Zoran Savić

Personal information
- Born: November 18, 1966 (age 59) Zenica, SR Bosnia-Herzegovina, Yugoslavia
- Nationality: Serbian
- Listed height: 2.02 m (6 ft 8 in)
- Listed weight: 120 kg (265 lb)

Career information
- NBA draft: 1988: undrafted
- Playing career: 1985–2002
- Position: Center

Career history
- 1985–1987: Čapljina Lasta
- 1987–1989: Čelik
- 1989–1991: Jugoplastika
- 1991–1993: FC Barcelona
- 1993–1995: PAOK Thessaloniki
- 1995–1996: Real Madrid
- 1996–1998: Virtus Bologna
- 1998–1999: Efes Pilsen
- 2000–2001: FC Barcelona
- 2001–2002: Fortitudo Bologna

Career highlights
- As player: 3× EuroLeague champion (1990, 1991, 1998); EuroLeague Final Four MVP (1998); FIBA Balkans Selection (1991 I); 2× FIBA EuroStar (1996, 1997); FIBA Korać Cup champion (1994); Spanish League champion (2001); Spanish Cup winner (2001); Italian League champion (1998); Italian Cup winner (1997); Greek Cup winner (1995); 2× Greek League All-Star (1994 I, 1994 II); Turkish Supercup winner (1998); 2× Yugoslav League champion (1990, 1991); 2× Yugoslav Cup winner (1990, 1991);

= Zoran Savić =

Serbian basketball player (born 1966)

Zoran Savić (Зоран Савић; born November 18, 1966) is a Serbian professional basketball executive and former professional player who last worked as the sports director for Partizan Belgrade of the Serbian KLS, the Adriatic League and the EuroLeague. The tall center played in various European countries throughout his career.

==Professional career==
Savić made first career steps as a basketball player with Čelik in the First League of Yugoslavia. In 1990 and 1991, he played with Jugoplastika in Split, winning the Triple crown (both the Yugoslav league title, the Yugoslav Cup and the FIBA European Champions Cup (now known as the EuroLeague), in each of those two years. In 1991, he left Yugoslavia and Pop 84, and signed with FC Barcelona, where he spent a couple of seasons with them playing in Spain's Liga ACB. In 1993, he reached with FC Barcelona, the semifinals of the FIBA Korać Cup, where they were eliminated by Virtus Roma and Dino Rađa.
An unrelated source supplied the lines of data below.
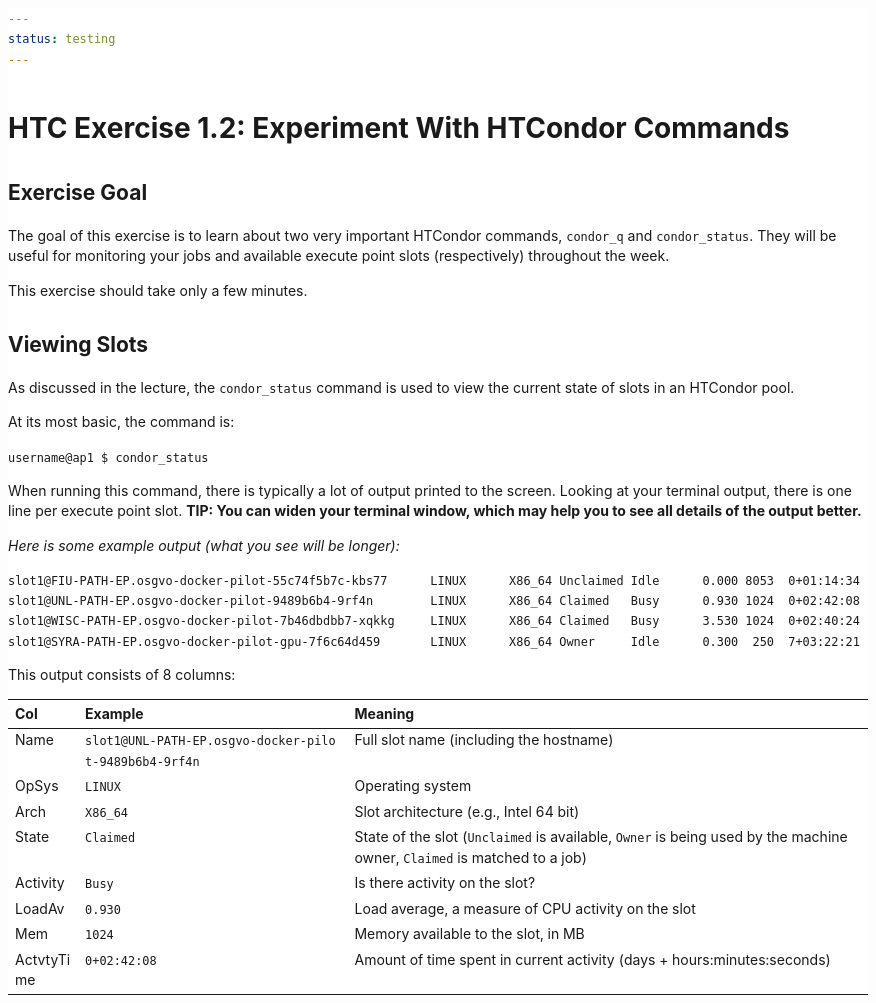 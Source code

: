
 ```yaml
---
status: testing
---
```


<style type="text/css"> pre em { font-style: normal; background-color: yellow; } pre strong { font-style: normal; font-weight: bold; color: \#008; } </style>

HTC Exercise 1.2: Experiment With HTCondor Commands
===================================================

Exercise Goal
-------------

The goal of this exercise is to learn about two very important HTCondor commands, `condor_q` and `condor_status`.
They will be useful for monitoring your jobs and available execute point slots (respectively) throughout the week.

This exercise should take only a few minutes.

Viewing Slots
-------------

As discussed in the lecture, the `condor_status` command is used to view the current state of slots in an HTCondor pool.

At its most basic, the command is:

``` console
username@ap1 $ condor_status
```

When running this command, there is typically a lot of output printed to the screen. Looking at your terminal output, there is one line per execute point slot. **TIP: You can widen your terminal window, which may help you to see all details of the output better.**

*Here is some example output (what you see will be longer):*

``` console
slot1@FIU-PATH-EP.osgvo-docker-pilot-55c74f5b7c-kbs77      LINUX      X86_64 Unclaimed Idle      0.000 8053  0+01:14:34
slot1@UNL-PATH-EP.osgvo-docker-pilot-9489b6b4-9rf4n        LINUX      X86_64 Claimed   Busy      0.930 1024  0+02:42:08
slot1@WISC-PATH-EP.osgvo-docker-pilot-7b46dbdbb7-xqkkg     LINUX      X86_64 Claimed   Busy      3.530 1024  0+02:40:24
slot1@SYRA-PATH-EP.osgvo-docker-pilot-gpu-7f6c64d459       LINUX      X86_64 Owner     Idle      0.300  250  7+03:22:21
```

This output consists of 8 columns:

| Col        | Example                      | Meaning                                                                                                                 |
|:-----------|:-----------------------------|:------------------------------------------------------------------------------------------------------------------------|
| Name       | `slot1@UNL-PATH-EP.osgvo-docker-pilot-9489b6b4-9rf4n` | Full slot name (including the hostname)                                                                                                  |
| OpSys      | `LINUX`                      | Operating system                                                                                                        |
| Arch       | `X86_64`                     | Slot architecture (e.g., Intel 64 bit)                                                                               |
| State      | `Claimed`                    | State of the slot (`Unclaimed` is available, `Owner` is being used by the machine owner, `Claimed` is matched to a job) |
| Activity   | `Busy`                       | Is there activity on the slot?                                                                                          |
| LoadAv     | `0.930`                      | Load average, a measure of CPU activity on the slot                                                                     |
| Mem        | `1024`                       | Memory available to the slot, in MB                                                                                     |
| ActvtyTime | `0+02:42:08`                 | Amount of time spent in current activity (days + hours:minutes:seconds)                                                 |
Savić then became a member of PAOK Bravo in Greece. With PAOK, he won the FIBA Korać Cup in 1994, against Stefanel Trieste, and the Greek Cup against Chipita Panionios, in 1995. He then spent a year with the Spanish club Real Madrid, before settling in Italy, with Kinder Bologna, in 1996.

With Kinder Bologna, he won the Italian Cup in 1997, and the Italian LBA League championship, as well as the EuroLeague, in 1998. He was awarded with the EuroLeague Final Four MVP award of the 1998 EuroLeague Final Four. In the summer of 1998, he moved to the Turkish club Efes Pilsen, of Istanbul, and with them he won the Turkish Supercup.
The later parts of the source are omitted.